--- Records shown Enclosed Below ---

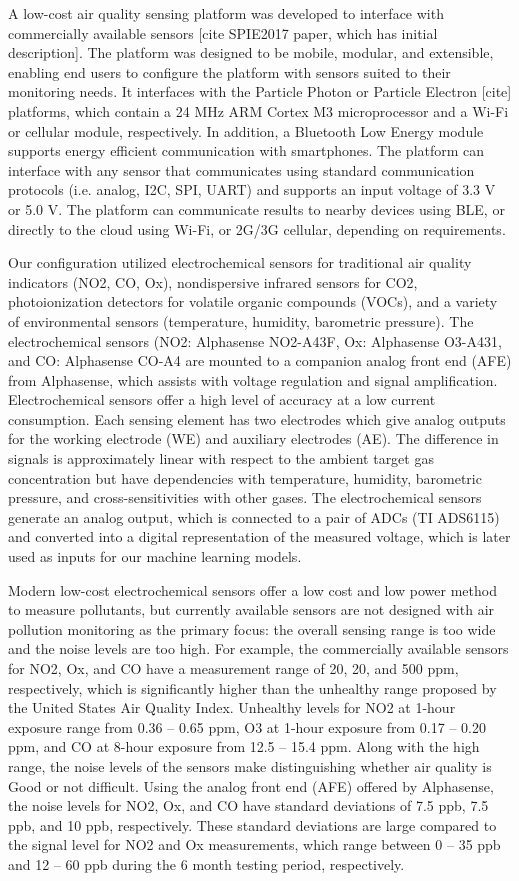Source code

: \documentclass[journal abbreviation, manuscript]{copernicus}
\begin{document}
A low-cost air quality sensing platform was developed to interface with commercially available sensors [cite SPIE2017 paper, which has initial description]. The platform was designed to be mobile, modular, and extensible, enabling end users to configure the platform with sensors suited to their monitoring needs. It interfaces with the Particle Photon or Particle Electron [cite] platforms, which contain a 24 MHz ARM Cortex M3 microprocessor and a Wi-Fi or cellular module, respectively. In addition, a Bluetooth Low Energy module supports energy efficient communication with smartphones. The platform can interface with any sensor that communicates using standard communication protocols (i.e. analog, I2C, SPI, UART) and supports an input voltage of 3.3 V or 5.0 V. The platform can communicate results to nearby devices using BLE, or directly to the cloud using Wi-Fi, or 2G/3G cellular, depending on requirements.

Our configuration utilized electrochemical sensors for traditional air quality indicators (NO2, CO, Ox), nondispersive infrared sensors for CO2, photoionization detectors for volatile organic compounds (VOCs), and a variety of environmental sensors (temperature, humidity, barometric pressure). The electrochemical sensors (NO2: Alphasense NO2-A43F, Ox: Alphasense O3-A431, and CO: Alphasense CO-A4 are mounted to a companion analog front end (AFE) from Alphasense, which assists with voltage regulation and signal amplification. Electrochemical sensors offer a high level of accuracy at a low current consumption. Each sensing element has two electrodes which give analog outputs for the working electrode (WE) and auxiliary electrodes (AE). The difference in signals is approximately linear with respect to the ambient target gas concentration but have dependencies with temperature, humidity, barometric pressure, and cross-sensitivities with other gases. The electrochemical sensors generate an analog output, which is connected to a pair of ADCs (TI ADS6115) and converted into a digital representation of the measured voltage, which is later used as inputs for our machine learning models.

Modern low-cost electrochemical sensors offer a low cost and low power method to measure pollutants, but currently available sensors are not designed with air pollution monitoring as the primary focus: the overall sensing range is too wide and the noise levels are too high. For example, the commercially available sensors for NO2, Ox, and CO have a measurement range of 20, 20, and 500 ppm, respectively, which is significantly higher than the unhealthy range proposed by the United States Air Quality Index. Unhealthy levels for NO2 at 1-hour exposure range from 0.36 – 0.65 ppm, O3 at 1-hour exposure from 0.17 – 0.20 ppm, and CO at 8-hour exposure from 12.5 – 15.4 ppm. Along with the high range, the noise levels of the sensors make distinguishing whether air quality is Good or not difficult. Using the analog front end (AFE) offered by Alphasense, the noise levels for NO2, Ox, and CO have standard deviations of 7.5 ppb, 7.5 ppb, and 10 ppb, respectively. These standard deviations are large compared to the signal level for NO2 and Ox measurements, which range between 0 – 35 ppb and 12 – 60 ppb during the 6 month testing period, respectively.
\end{document}
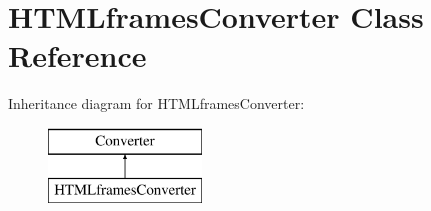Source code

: \hypertarget{class_h_t_m_lframes_converter}{\section{\-H\-T\-M\-Lframes\-Converter \-Class \-Reference}
\label{class_h_t_m_lframes_converter}
}
\-Inheritance diagram for \-H\-T\-M\-Lframes\-Converter\-:\begin{figure}[H]
\begin{center}
\leavevmode
\includegraphics[height=2.000000cm]{class_h_t_m_lframes_converter}
\end{center}
\end{figure}
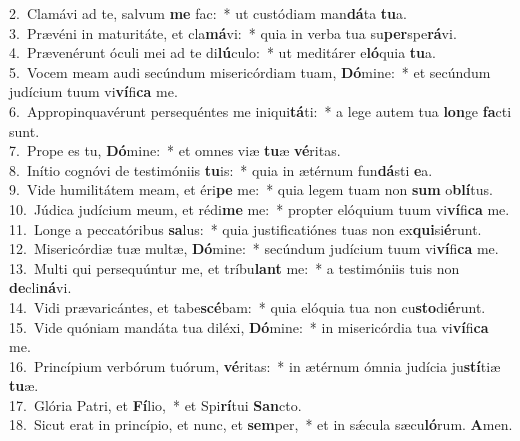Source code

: {2.~}Clamávi ad te, salvum \textbf{me} fac:~* ut custódiam man\textbf{dá}ta \textbf{tu}a.\\
{3.~}Prævéni in maturitáte, et cla\textbf{má}vi:~* quia in verba tua su\textbf{per}spe\textbf{rá}vi.\\
{4.~}Prævenérunt óculi mei ad te di\textbf{lú}culo:~* ut meditárer e\textbf{ló}quia \textbf{tu}a.\\
{5.~}Vocem meam audi secúndum misericórdiam tuam, \textbf{Dó}mine:~* et secúndum judícium tuum vi\textbf{ví}fi\textbf{ca} me.\\
{6.~}Appropinquavérunt persequéntes me iniqui\textbf{tá}ti:~* a lege autem tua \textbf{lon}ge \textbf{fa}cti sunt.\\
{7.~}Prope es tu, \textbf{Dó}mine:~* et omnes viæ \textbf{tu}æ \textbf{vé}ritas.\\
{8.~}Inítio cognóvi de testimóniis \textbf{tu}is:~* quia in ætérnum fun\textbf{dá}sti \textbf{e}a.\\
{9.~}Vide humilitátem meam, et éri\textbf{pe} me:~* quia legem tuam non \textbf{sum} o\textbf{blí}tus.\\
{10.~}Júdica judícium meum, et rédi\textbf{me} me:~* propter elóquium tuum vi\textbf{ví}fi\textbf{ca} me.\\
{11.~}Longe a peccatóribus \textbf{sa}lus:~* quia justificatiónes tuas non ex\textbf{qui}si\textbf{é}runt.\\
{12.~}Misericórdiæ tuæ multæ, \textbf{Dó}mine:~* secúndum judícium tuum vi\textbf{ví}fi\textbf{ca} me.\\
{13.~}Multi qui persequúntur me, et tríbu\textbf{lant} me:~* a testimóniis tuis non \textbf{de}cli\textbf{ná}vi.\\
{14.~}Vidi prævaricántes, et tabe\textbf{scé}bam:~* quia elóquia tua non cu\textbf{sto}di\textbf{é}runt.\\
{15.~}Vide quóniam mandáta tua diléxi, \textbf{Dó}mine:~* in misericórdia tua vi\textbf{ví}fi\textbf{ca} me.\\
{16.~}Princípium verbórum tuórum, \textbf{vé}ritas:~* in ætérnum ómnia judícia ju\textbf{stí}tiæ \textbf{tu}æ.\\
{17.~}Glória Patri, et \textbf{Fí}lio,~* et Spi\textbf{rí}tui \textbf{San}cto.\\
{18.~}Sicut erat in princípio, et nunc, et \textbf{sem}per,~* et in sǽcula sæcu\textbf{ló}rum. \textbf{A}men.\\
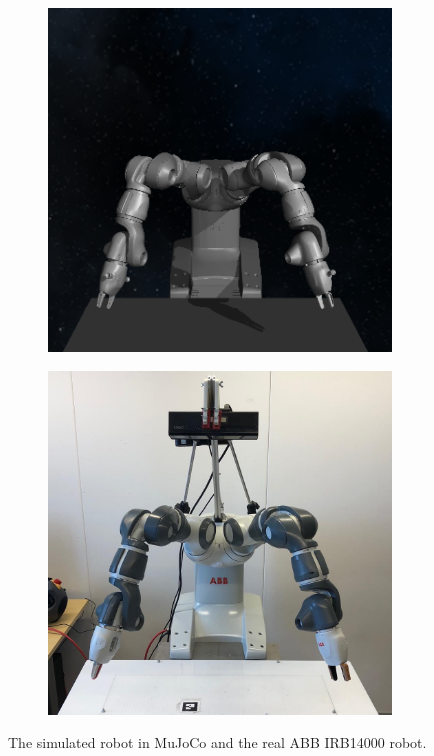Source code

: \documentclass{kththesis}
\begin{document}
\begin{figure}%
    \centering
    \begin{subfigure}{0.4\textwidth}
    \includegraphics[width=1\textwidth]{img/yumi/yumi-pose-sim}
    \end{subfigure}
    \begin{subfigure}{0.4\textwidth}
    \includegraphics[width=1\textwidth]{img/yumi/yumi-pose-real}
    \end{subfigure}
    \caption{The simulated robot in MuJoCo and the real ABB IRB14000 robot.}
    \label{fig:robots}%
\end{figure}
\end{document}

--- End of Enclosed Records shown ---

- **Instructions for the task**: Give back an exact reproduction of the entries, with all pictures excluded.

- **Solution below**:
Source code

: \documentclass[journal abbreviation, manuscript]{copernicus}
\begin{document}
A low-cost air quality sensing platform was developed to interface with commercially available sensors [cite SPIE2017 paper, which has initial description]. The platform was designed to be mobile, modular, and extensible, enabling end users to configure the platform with sensors suited to their monitoring needs. It interfaces with the Particle Photon or Particle Electron [cite] platforms, which contain a 24 MHz ARM Cortex M3 microprocessor and a Wi-Fi or cellular module, respectively. In addition, a Bluetooth Low Energy module supports energy efficient communication with smartphones. The platform can interface with any sensor that communicates using standard communication protocols (i.e. analog, I2C, SPI, UART) and supports an input voltage of 3.3 V or 5.0 V. The platform can communicate results to nearby devices using BLE, or directly to the cloud using Wi-Fi, or 2G/3G cellular, depending on requirements.

Our configuration utilized electrochemical sensors for traditional air quality indicators (NO2, CO, Ox), nondispersive infrared sensors for CO2, photoionization detectors for volatile organic compounds (VOCs), and a variety of environmental sensors (temperature, humidity, barometric pressure). The electrochemical sensors (NO2: Alphasense NO2-A43F, Ox: Alphasense O3-A431, and CO: Alphasense CO-A4 are mounted to a companion analog front end (AFE) from Alphasense, which assists with voltage regulation and signal amplification. Electrochemical sensors offer a high level of accuracy at a low current consumption. Each sensing element has two electrodes which give analog outputs for the working electrode (WE) and auxiliary electrodes (AE). The difference in signals is approximately linear with respect to the ambient target gas concentration but have dependencies with temperature, humidity, barometric pressure, and cross-sensitivities with other gases. The electrochemical sensors generate an analog output, which is connected to a pair of ADCs (TI ADS6115) and converted into a digital representation of the measured voltage, which is later used as inputs for our machine learning models.

Modern low-cost electrochemical sensors offer a low cost and low power method to measure pollutants, but currently available sensors are not designed with air pollution monitoring as the primary focus: the overall sensing range is too wide and the noise levels are too high. For example, the commercially available sensors for NO2, Ox, and CO have a measurement range of 20, 20, and 500 ppm, respectively, which is significantly higher than the unhealthy range proposed by the United States Air Quality Index. Unhealthy levels for NO2 at 1-hour exposure range from 0.36 – 0.65 ppm, O3 at 1-hour exposure from 0.17 – 0.20 ppm, and CO at 8-hour exposure from 12.5 – 15.4 ppm. Along with the high range, the noise levels of the sensors make distinguishing whether air quality is Good or not difficult. Using the analog front end (AFE) offered by Alphasense, the noise levels for NO2, Ox, and CO have standard deviations of 7.5 ppb, 7.5 ppb, and 10 ppb, respectively. These standard deviations are large compared to the signal level for NO2 and Ox measurements, which range between 0 – 35 ppb and 12 – 60 ppb during the 6 month testing period, respectively.
\end{document}
Source code

: \hypertarget{class_h_t_m_lframes_converter}{\section{\-H\-T\-M\-Lframes\-Converter \-Class \-Reference}
\label{class_h_t_m_lframes_converter}
}
\-Inheritance diagram for \-H\-T\-M\-Lframes\-Converter\-:\begin{figure}[H]
\begin{center}
\leavevmode
\includegraphics[height=2.000000cm]{class_h_t_m_lframes_converter}
\end{center}
\end{figure}
Source code

: {2.~}Clamávi ad te, salvum \textbf{me} fac:~* ut custódiam man\textbf{dá}ta \textbf{tu}a.\\
{3.~}Prævéni in maturitáte, et cla\textbf{má}vi:~* quia in verba tua su\textbf{per}spe\textbf{rá}vi.\\
{4.~}Prævenérunt óculi mei ad te di\textbf{lú}culo:~* ut meditárer e\textbf{ló}quia \textbf{tu}a.\\
{5.~}Vocem meam audi secúndum misericórdiam tuam, \textbf{Dó}mine:~* et secúndum judícium tuum vi\textbf{ví}fi\textbf{ca} me.\\
{6.~}Appropinquavérunt persequéntes me iniqui\textbf{tá}ti:~* a lege autem tua \textbf{lon}ge \textbf{fa}cti sunt.\\
{7.~}Prope es tu, \textbf{Dó}mine:~* et omnes viæ \textbf{tu}æ \textbf{vé}ritas.\\
{8.~}Inítio cognóvi de testimóniis \textbf{tu}is:~* quia in ætérnum fun\textbf{dá}sti \textbf{e}a.\\
{9.~}Vide humilitátem meam, et éri\textbf{pe} me:~* quia legem tuam non \textbf{sum} o\textbf{blí}tus.\\
{10.~}Júdica judícium meum, et rédi\textbf{me} me:~* propter elóquium tuum vi\textbf{ví}fi\textbf{ca} me.\\
{11.~}Longe a peccatóribus \textbf{sa}lus:~* quia justificatiónes tuas non ex\textbf{qui}si\textbf{é}runt.\\
{12.~}Misericórdiæ tuæ multæ, \textbf{Dó}mine:~* secúndum judícium tuum vi\textbf{ví}fi\textbf{ca} me.\\
{13.~}Multi qui persequúntur me, et tríbu\textbf{lant} me:~* a testimóniis tuis non \textbf{de}cli\textbf{ná}vi.\\
{14.~}Vidi prævaricántes, et tabe\textbf{scé}bam:~* quia elóquia tua non cu\textbf{sto}di\textbf{é}runt.\\
{15.~}Vide quóniam mandáta tua diléxi, \textbf{Dó}mine:~* in misericórdia tua vi\textbf{ví}fi\textbf{ca} me.\\
{16.~}Princípium verbórum tuórum, \textbf{vé}ritas:~* in ætérnum ómnia judícia ju\textbf{stí}tiæ \textbf{tu}æ.\\
{17.~}Glória Patri, et \textbf{Fí}lio,~* et Spi\textbf{rí}tui \textbf{San}cto.\\
{18.~}Sicut erat in princípio, et nunc, et \textbf{sem}per,~* et in sǽcula sæcu\textbf{ló}rum. \textbf{A}men.\\
Source code

: \documentclass{kththesis}
\begin{document}
\begin{figure}%
    \centering
    \begin{subfigure}{0.4\textwidth}
    \includegraphics[width=1\textwidth]{img/yumi/yumi-pose-sim}
    \end{subfigure}
    \begin{subfigure}{0.4\textwidth}
    \includegraphics[width=1\textwidth]{img/yumi/yumi-pose-real}
    \end{subfigure}
    \caption{The simulated robot in MuJoCo and the real ABB IRB14000 robot.}
    \label{fig:robots}%
\end{figure}
\end{document}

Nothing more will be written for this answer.